» **Stored data entries**:
————————
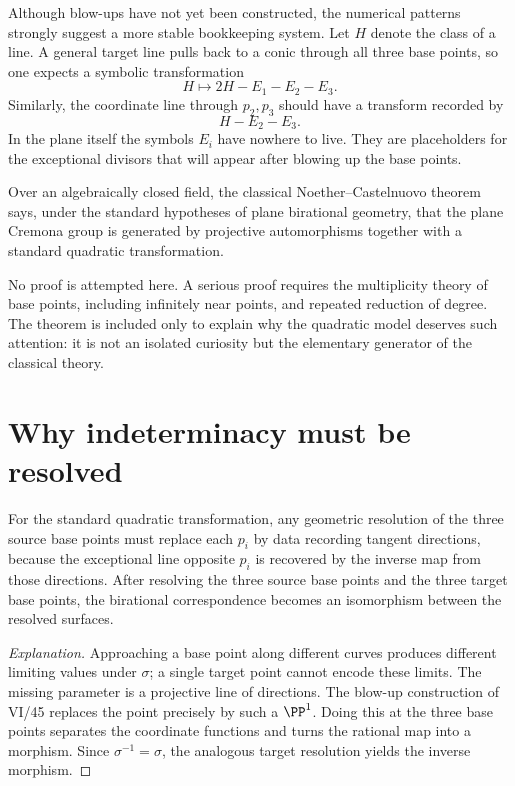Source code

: Although blow-ups have not yet been constructed, the numerical patterns strongly suggest a more stable bookkeeping system.  Let \(H\) denote the class of a line.  A general target line pulls back to a conic through all three base points, so one expects a symbolic transformation
\[
  H\longmapsto 2H-E_1-E_2-E_3.
\]
Similarly, the coordinate line through \(p_2,p_3\) should have a transform recorded by
\[
  H-E_2-E_3.
\]
In the plane itself the symbols \(E_i\) have nowhere to live.  They are placeholders for the exceptional divisors that will appear after blowing up the base points.

\begin{theorem}\label{thm:vi44-noether-castelnuovo-preview}
Over an algebraically closed field, the classical Noether--Castelnuovo theorem says, under the standard hypotheses of plane birational geometry, that the plane Cremona group is generated by projective automorphisms together with a standard quadratic transformation.
\end{theorem}

No proof is attempted here.  A serious proof requires the multiplicity theory of base points, including infinitely near points, and repeated reduction of degree.  The theorem is included only to explain why the quadratic model deserves such attention: it is not an isolated curiosity but the elementary generator of the classical theory.



\section{Why indeterminacy must be resolved}

\begin{proposition}\label{prop:vi44-resolution-preview}
For the standard quadratic transformation, any geometric resolution of the three source base points must replace each \(p_i\) by data recording tangent directions, because the exceptional line opposite \(p_i\) is recovered by the inverse map from those directions.  After resolving the three source base points and the three target base points, the birational correspondence becomes an isomorphism between the resolved surfaces.
\end{proposition}

\begin{proof}[Explanation]
Approaching a base point along different curves produces different limiting values under \(\sigma\); a single target point cannot encode these limits.  The missing parameter is a projective line of directions.  The blow-up construction of VI/45 replaces the point precisely by such a \(\PP^1\).  Doing this at the three base points separates the coordinate functions and turns the rational map into a morphism.  Since \(\sigma^{-1}=\sigma\), the analogous target resolution yields the inverse morphism.
\end{proof}

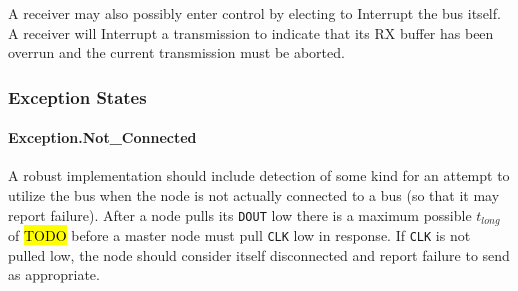 A receiver may also possibly enter control by electing to Interrupt the bus
itself. A receiver will Interrupt a transmission to indicate that its RX
buffer has been overrun and the current transmission must be aborted.

\subsubsection{Exception States}

\paragraph{Exception.{\sc Not\_Connected}}
A robust implementation should include detection of some kind for an attempt
to utilize the bus when the node is not actually connected to a bus (so that
it may report failure). After a node pulls its {\tt DOUT} low there is a
maximum possible $t_{long}$ of \hl{TODO} before a master node must pull
{\tt CLK} low in response. If {\tt CLK} is not pulled low, the node should
consider itself disconnected and report failure to send as appropriate.
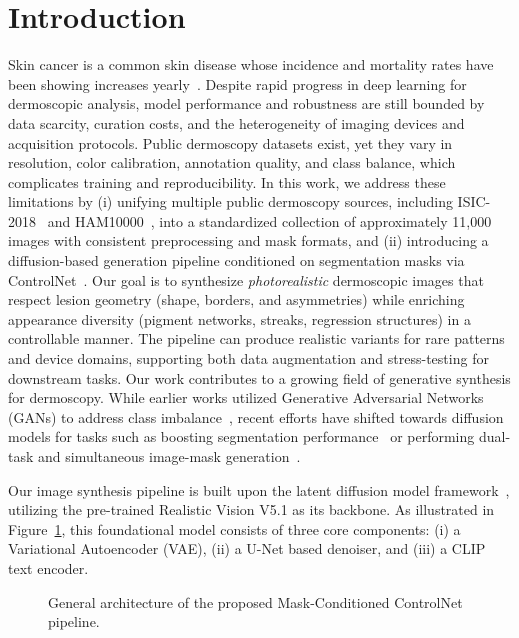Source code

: \documentclass[a4paper,11pt]{article}
\begin{document}
\section*{Introduction}
Skin cancer is a common skin disease whose incidence and mortality rates have been showing increases yearly~\cite{Wang_M}. Despite rapid progress in deep learning for dermoscopic analysis, model performance and robustness are still bounded by data scarcity, curation costs, and the heterogeneity of imaging devices and acquisition protocols. Public dermoscopy datasets exist, yet they vary in resolution, color calibration, annotation quality, and class balance, which complicates training and reproducibility. In this work, we address these limitations by (i) unifying multiple public dermoscopy sources, including ISIC-2018~\cite{Codella2019ISIC2018} and HAM10000~\cite{Tschandl2018HAM10000}, into a standardized collection of approximately 11,000 images with consistent preprocessing and mask formats, and (ii) introducing a diffusion-based generation pipeline conditioned on segmentation masks via ControlNet~\cite{zhang2023adding}. Our goal is to synthesize \emph{photorealistic} dermoscopic images that respect lesion geometry (shape, borders, and asymmetries) while enriching appearance diversity (pigment networks, streaks, regression structures) in a controllable manner. The pipeline can produce realistic variants for rare patterns and device domains, supporting both data augmentation and stress-testing for downstream tasks. Our work contributes to a growing field of generative synthesis for dermoscopy. While earlier works utilized Generative Adversarial Networks (GANs) to address class imbalance~\cite{qasim2021redganattackingclassimbalance}, recent efforts have shifted towards diffusion models for tasks such as boosting segmentation performance~\cite{du2023boostingdermatoscopiclesionsegmentation} or performing dual-task and simultaneous image-mask generation~\cite{SheJun_DiDGen_MICCAI2025, xu2025skindualgenpromptdrivendiffusionsimultaneous}.

Our image synthesis pipeline is built upon the latent diffusion model framework~\cite{Rombach2022LDM}, utilizing the pre-trained Realistic Vision V5.1 as its backbone. As illustrated in Figure~\ref{fig:architecture}, this foundational model consists of three core components: (i) a Variational Autoencoder (VAE), (ii) a U-Net based denoiser, and (iii) a CLIP text encoder.

\begin{figure}[H]
    \centering
    \resizebox{\linewidth}{!}{%
        \sffamily
    }
    \caption{General architecture of the proposed Mask-Conditioned ControlNet pipeline.}
    \label{fig:architecture}
\end{figure}
\end{document}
————————
» **Exercise aim**: Each line above that includes "itself" should be shown.

» **Written answer**:
In the plane itself the symbols \(E_i\) have nowhere to live.  They are placeholders for the exceptional divisors that will appear after blowing up the base points.
itself. A receiver will Interrupt a transmission to indicate that its RX
consider itself disconnected and report failure to send as appropriate.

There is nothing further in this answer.